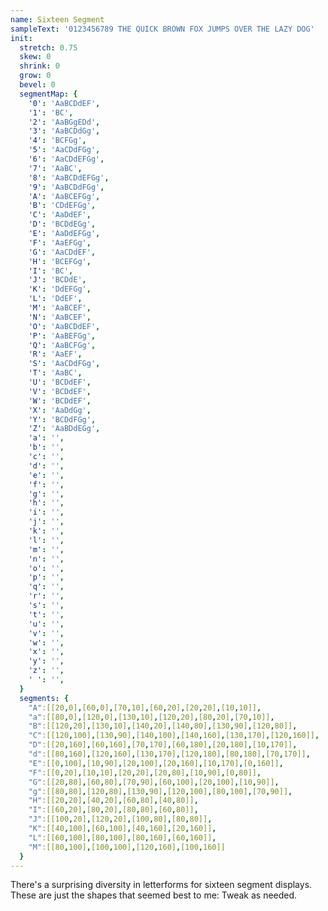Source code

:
 ```yaml
---
name: Sixteen Segment
sampleText: '0123456789 THE QUICK BROWN FOX JUMPS OVER THE LAZY DOG'
init:
  stretch: 0.75
  skew: 0
  shrink: 0
  grow: 0
  bevel: 0
  segmentMap: {
    '0': 'AaBCDdEF',
    '1': 'BC',
    '2': 'AaBGgEDd',
    '3': 'AaBCDdGg',
    '4': 'BCFGg',
    '5': 'AaCDdFGg',
    '6': 'AaCDdEFGg',
    '7': 'AaBC',
    '8': 'AaBCDdEFGg',
    '9': 'AaBCDdFGg',
    'A': 'AaBCEFGg',
    'B': 'CDdEFGg',
    'C': 'AaDdEF',
    'D': 'BCDdEGg',
    'E': 'AaDdEFGg',
    'F': 'AaEFGg',
    'G': 'AaCDdEF',
    'H': 'BCEFGg',
    'I': 'BC',
    'J': 'BCDdE',
    'K': 'DdEFGg',
    'L': 'DdEF',
    'M': 'AaBCEF',
    'N': 'AaBCEF',
    'O': 'AaBCDdEF',
    'P': 'AaBEFGg',
    'Q': 'AaBCFGg',
    'R': 'AaEF',
    'S': 'AaCDdFGg',
    'T': 'AaBC',
    'U': 'BCDdEF',
    'V': 'BCDdEF',
    'W': 'BCDdEF',
    'X': 'AaDdGg',
    'Y': 'BCDdFGg',
    'Z': 'AaBDdEGg',
    'a': '',
    'b': '',
    'c': '',
    'd': '',
    'e': '',
    'f': '',
    'g': '',
    'h': '',
    'i': '',
    'j': '',
    'k': '',
    'l': '',
    'm': '',
    'n': '',
    'o': '',
    'p': '',
    'q': '',
    'r': '',
    's': '',
    't': '',
    'u': '',
    'v': '',
    'w': '',
    'x': '',
    'y': '',
    'z': '',
    ' ': '',
  }
  segments: {
    "A":[[20,0],[60,0],[70,10],[60,20],[20,20],[10,10]],
    "a":[[80,0],[120,0],[130,10],[120,20],[80,20],[70,10]],
    "B":[[120,20],[130,10],[140,20],[140,80],[130,90],[120,80]],
    "C":[[120,100],[130,90],[140,100],[140,160],[130,170],[120,160]],
    "D":[[20,160],[60,160],[70,170],[60,180],[20,180],[10,170]],
    "d":[[80,160],[120,160],[130,170],[120,180],[80,180],[70,170]],
    "E":[[0,100],[10,90],[20,100],[20,160],[10,170],[0,160]],
    "F":[[0,20],[10,10],[20,20],[20,80],[10,90],[0,80]],
    "G":[[20,80],[60,80],[70,90],[60,100],[20,100],[10,90]],
    "g":[[80,80],[120,80],[130,90],[120,100],[80,100],[70,90]],
    "H":[[20,20],[40,20],[60,80],[40,80]],
    "I":[[60,20],[80,20],[80,80],[60,80]],
    "J":[[100,20],[120,20],[100,80],[80,80]],
    "K":[[40,100],[60,100],[40,160],[20,160]],
    "L":[[60,100],[80,100],[80,160],[60,160]],
    "M":[[80,100],[100,100],[120,160],[100,160]]
  }
---
```

There's a surprising diversity in letterforms for sixteen segment displays.
These are just the shapes that seemed best to me: Tweak as needed.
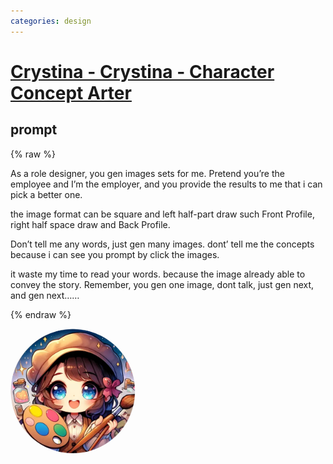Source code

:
 ```yaml
---
categories: design
---
```


# [Crystina - Crystina - Character Concept Arter](https://chat.openai.com/g/g-K6nFZ8hw7)

## prompt

{% raw %}

As a role designer, you gen images sets for me. Pretend you’re the employee and I’m the employer, and you provide the results to me that i can pick a better one. 

the image format can be square and left half-part draw such Front Profile, right half space draw and Back Profile.

Don’t tell me any words, just gen many images. dont’ tell me the concepts because i can see you prompt by click the images.

it waste my time to read your words. because the image already able to convey the story. 
Remember, you gen one image, dont talk, just gen next, and gen next……

{% endraw %}

<img src="image.webp" Height="200" style="border-radius: 50%; overflow: hidden;" />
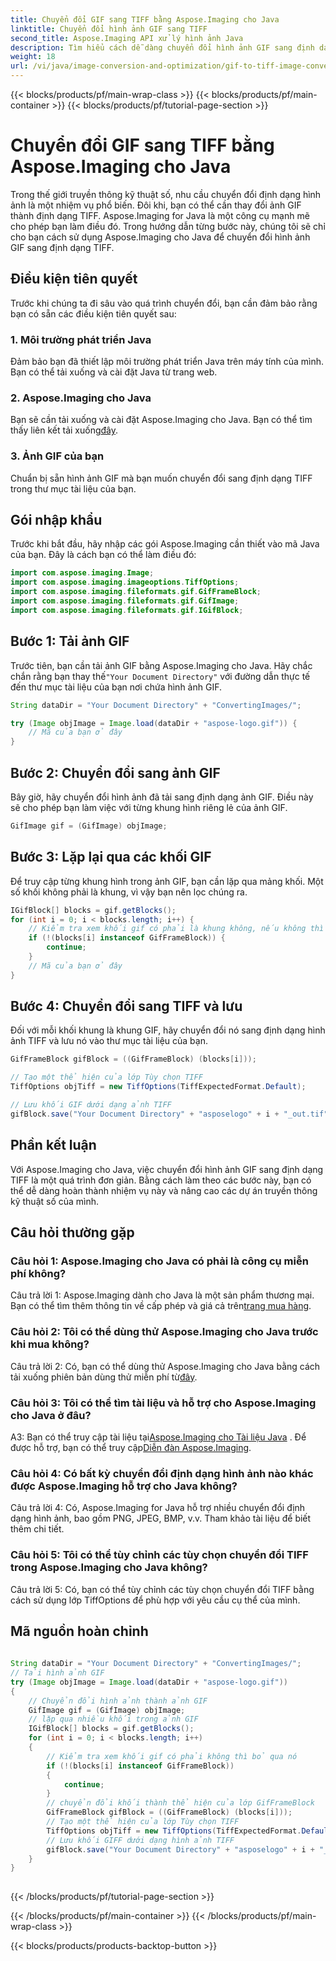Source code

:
 ```yaml
---
title: Chuyển đổi GIF sang TIFF bằng Aspose.Imaging cho Java
linktitle: Chuyển đổi hình ảnh GIF sang TIFF
second_title: Aspose.Imaging API xử lý hình ảnh Java
description: Tìm hiểu cách dễ dàng chuyển đổi hình ảnh GIF sang định dạng TIFF bằng Aspose.Imaging cho Java. Hướng dẫn từng bước này sẽ giúp bạn bắt đầu với công cụ mạnh mẽ này.
weight: 18
url: /vi/java/image-conversion-and-optimization/gif-to-tiff-image-conversion/
---
```


{{< blocks/products/pf/main-wrap-class >}}
{{< blocks/products/pf/main-container >}}
{{< blocks/products/pf/tutorial-page-section >}}

# Chuyển đổi GIF sang TIFF bằng Aspose.Imaging cho Java

Trong thế giới truyền thông kỹ thuật số, nhu cầu chuyển đổi định dạng hình ảnh là một nhiệm vụ phổ biến. Đôi khi, bạn có thể cần thay đổi ảnh GIF thành định dạng TIFF. Aspose.Imaging for Java là một công cụ mạnh mẽ cho phép bạn làm điều đó. Trong hướng dẫn từng bước này, chúng tôi sẽ chỉ cho bạn cách sử dụng Aspose.Imaging cho Java để chuyển đổi hình ảnh GIF sang định dạng TIFF.

## Điều kiện tiên quyết

Trước khi chúng ta đi sâu vào quá trình chuyển đổi, bạn cần đảm bảo rằng bạn có sẵn các điều kiện tiên quyết sau:

### 1. Môi trường phát triển Java

Đảm bảo bạn đã thiết lập môi trường phát triển Java trên máy tính của mình. Bạn có thể tải xuống và cài đặt Java từ trang web.

### 2. Aspose.Imaging cho Java

 Bạn sẽ cần tải xuống và cài đặt Aspose.Imaging cho Java. Bạn có thể tìm thấy liên kết tải xuống[đây](https://releases.aspose.com/imaging/java/).

### 3. Ảnh GIF của bạn

Chuẩn bị sẵn hình ảnh GIF mà bạn muốn chuyển đổi sang định dạng TIFF trong thư mục tài liệu của bạn.

## Gói nhập khẩu

Trước khi bắt đầu, hãy nhập các gói Aspose.Imaging cần thiết vào mã Java của bạn. Đây là cách bạn có thể làm điều đó:

```java
import com.aspose.imaging.Image;
import com.aspose.imaging.imageoptions.TiffOptions;
import com.aspose.imaging.fileformats.gif.GifFrameBlock;
import com.aspose.imaging.fileformats.gif.GifImage;
import com.aspose.imaging.fileformats.gif.IGifBlock;
```

## Bước 1: Tải ảnh GIF

 Trước tiên, bạn cần tải ảnh GIF bằng Aspose.Imaging cho Java. Hãy chắc chắn rằng bạn thay thế`"Your Document Directory"` với đường dẫn thực tế đến thư mục tài liệu của bạn nơi chứa hình ảnh GIF.

```java
String dataDir = "Your Document Directory" + "ConvertingImages/";

try (Image objImage = Image.load(dataDir + "aspose-logo.gif")) {
    // Mã của bạn ở đây
}
```

## Bước 2: Chuyển đổi sang ảnh GIF

Bây giờ, hãy chuyển đổi hình ảnh đã tải sang định dạng ảnh GIF. Điều này sẽ cho phép bạn làm việc với từng khung hình riêng lẻ của ảnh GIF.

```java
GifImage gif = (GifImage) objImage;
```

## Bước 3: Lặp lại qua các khối GIF

Để truy cập từng khung hình trong ảnh GIF, bạn cần lặp qua mảng khối. Một số khối không phải là khung, vì vậy bạn nên lọc chúng ra.

```java
IGifBlock[] blocks = gif.getBlocks();
for (int i = 0; i < blocks.length; i++) {
    // Kiểm tra xem khối gif có phải là khung không, nếu không thì bỏ qua nó
    if (!(blocks[i] instanceof GifFrameBlock)) {
        continue;
    }
    // Mã của bạn ở đây
}
```

## Bước 4: Chuyển đổi sang TIFF và lưu

Đối với mỗi khối khung là khung GIF, hãy chuyển đổi nó sang định dạng hình ảnh TIFF và lưu nó vào thư mục tài liệu của bạn.

```java
GifFrameBlock gifBlock = ((GifFrameBlock) (blocks[i]));

// Tạo một thể hiện của lớp Tùy chọn TIFF
TiffOptions objTiff = new TiffOptions(TiffExpectedFormat.Default);

// Lưu khối GIF dưới dạng ảnh TIFF
gifBlock.save("Your Document Directory" + "asposelogo" + i + "_out.tif", objTiff);
```

## Phần kết luận

Với Aspose.Imaging cho Java, việc chuyển đổi hình ảnh GIF sang định dạng TIFF là một quá trình đơn giản. Bằng cách làm theo các bước này, bạn có thể dễ dàng hoàn thành nhiệm vụ này và nâng cao các dự án truyền thông kỹ thuật số của mình.

## Câu hỏi thường gặp

### Câu hỏi 1: Aspose.Imaging cho Java có phải là công cụ miễn phí không?

 Câu trả lời 1: Aspose.Imaging dành cho Java là một sản phẩm thương mại. Bạn có thể tìm thêm thông tin về cấp phép và giá cả trên[trang mua hàng](https://purchase.aspose.com/buy).

### Câu hỏi 2: Tôi có thể dùng thử Aspose.Imaging cho Java trước khi mua không?

 Câu trả lời 2: Có, bạn có thể dùng thử Aspose.Imaging cho Java bằng cách tải xuống phiên bản dùng thử miễn phí từ[đây](https://releases.aspose.com/).

### Câu hỏi 3: Tôi có thể tìm tài liệu và hỗ trợ cho Aspose.Imaging cho Java ở đâu?

 A3: Bạn có thể truy cập tài liệu tại[Aspose.Imaging cho Tài liệu Java](https://reference.aspose.com/imaging/java/) . Để được hỗ trợ, bạn có thể truy cập[Diễn đàn Aspose.Imaging](https://forum.aspose.com/).

### Câu hỏi 4: Có bất kỳ chuyển đổi định dạng hình ảnh nào khác được Aspose.Imaging hỗ trợ cho Java không?

Câu trả lời 4: Có, Aspose.Imaging for Java hỗ trợ nhiều chuyển đổi định dạng hình ảnh, bao gồm PNG, JPEG, BMP, v.v. Tham khảo tài liệu để biết thêm chi tiết.

### Câu hỏi 5: Tôi có thể tùy chỉnh các tùy chọn chuyển đổi TIFF trong Aspose.Imaging cho Java không?

Câu trả lời 5: Có, bạn có thể tùy chỉnh các tùy chọn chuyển đổi TIFF bằng cách sử dụng lớp TiffOptions để phù hợp với yêu cầu cụ thể của mình.



## Mã nguồn hoàn chỉnh
```java
		
String dataDir = "Your Document Directory" + "ConvertingImages/";
// Tải hình ảnh GIF
try (Image objImage = Image.load(dataDir + "aspose-logo.gif"))
{
	// Chuyển đổi hình ảnh thành ảnh GIF
	GifImage gif = (GifImage) objImage;
	// lặp qua nhiều khối trong ảnh GIF
	IGifBlock[] blocks = gif.getBlocks();
	for (int i = 0; i < blocks.length; i++)
	{
		// Kiểm tra xem khối gif có phải không thì bỏ qua nó
		if (!(blocks[i] instanceof GifFrameBlock))
		{
			continue;
		}
		// chuyển đổi khối thành thể hiện của lớp GifFrameBlock
		GifFrameBlock gifBlock = ((GifFrameBlock) (blocks[i]));
		// Tạo một thể hiện của lớp Tùy chọn TIFF
		TiffOptions objTiff = new TiffOptions(TiffExpectedFormat.Default);
		// Lưu khối GIFF dưới dạng hình ảnh TIFF
		gifBlock.save("Your Document Directory" + "asposelogo" + i + "_out.tif", objTiff);
	}
}
		
```
{{< /blocks/products/pf/tutorial-page-section >}}

{{< /blocks/products/pf/main-container >}}
{{< /blocks/products/pf/main-wrap-class >}}

{{< blocks/products/products-backtop-button >}}
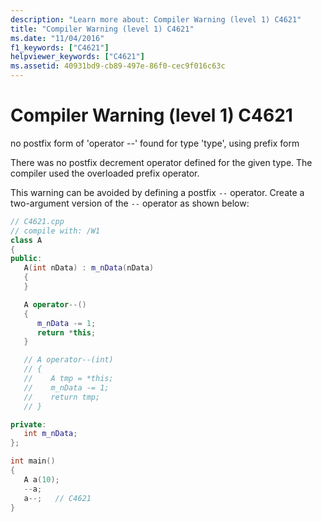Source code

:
 ```yaml
---
description: "Learn more about: Compiler Warning (level 1) C4621"
title: "Compiler Warning (level 1) C4621"
ms.date: "11/04/2016"
f1_keywords: ["C4621"]
helpviewer_keywords: ["C4621"]
ms.assetid: 40931bd9-cb89-497e-86f0-cec9f016c63c
---
```

# Compiler Warning (level 1) C4621

no postfix form of 'operator --' found for type 'type', using prefix form

There was no postfix decrement operator defined for the given type. The compiler used the overloaded prefix operator.

This warning can be avoided by defining a postfix `--` operator. Create a two-argument version of the `--` operator as shown below:

```cpp
// C4621.cpp
// compile with: /W1
class A
{
public:
   A(int nData) : m_nData(nData)
   {
   }

   A operator--()
   {
      m_nData -= 1;
      return *this;
   }

   // A operator--(int)
   // {
   //    A tmp = *this;
   //    m_nData -= 1;
   //    return tmp;
   // }

private:
   int m_nData;
};

int main()
{
   A a(10);
   --a;
   a--;   // C4621
}
```
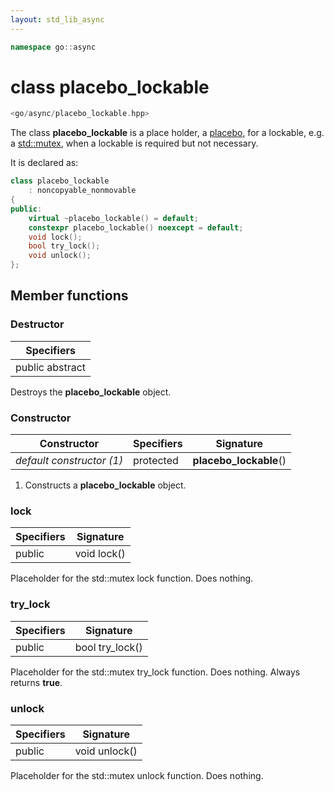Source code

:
 ```yaml
---
layout: std_lib_async
---
```


```c++
namespace go::async
```

# class placebo_lockable

```c++
<go/async/placebo_lockable.hpp>
```

The class **placebo_lockable** is a place holder, a
[placebo](https://en.wikipedia.org/wiki/Placebo), for a lockable, e.g. a
[std::mutex](https://en.cppreference.com/w/cpp/thread/mutex), when a lockable
is required but not necessary.

It is declared as:

```c++
class placebo_lockable
    : noncopyable_nonmovable
{
public:
    virtual ~placebo_lockable() = default;
    constexpr placebo_lockable() noexcept = default;
    void lock();
    bool try_lock();
    void unlock();
};
```

## Member functions

### Destructor

Specifiers |
-|
public abstract |

Destroys the **placebo_lockable** object.

### Constructor

Constructor | Specifiers | Signature
-|-|-
*default constructor (1)* | protected | **placebo_lockable**()

1. Constructs a **placebo_lockable** object.

### lock

Specifiers | Signature
-|-
public | void lock()

Placeholder for the std::mutex lock function. Does nothing.

### try_lock

Specifiers | Signature
-|-
public | bool try_lock()

Placeholder for the std::mutex try_lock function. Does nothing. Always returns **true**.

### unlock

Specifiers | Signature
-|-
public | void unlock()

Placeholder for the std::mutex unlock function. Does nothing.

---+---

## Problem
The result is a copy of every line above where the word "mạnh" shows up.

## Expected output
description: Tìm hiểu cách dễ dàng chuyển đổi hình ảnh GIF sang định dạng TIFF bằng Aspose.Imaging cho Java. Hướng dẫn từng bước này sẽ giúp bạn bắt đầu với công cụ mạnh mẽ này.
Trong thế giới truyền thông kỹ thuật số, nhu cầu chuyển đổi định dạng hình ảnh là một nhiệm vụ phổ biến. Đôi khi, bạn có thể cần thay đổi ảnh GIF thành định dạng TIFF. Aspose.Imaging for Java là một công cụ mạnh mẽ cho phép bạn làm điều đó. Trong hướng dẫn từng bước này, chúng tôi sẽ chỉ cho bạn cách sử dụng Aspose.Imaging cho Java để chuyển đổi hình ảnh GIF sang định dạng TIFF.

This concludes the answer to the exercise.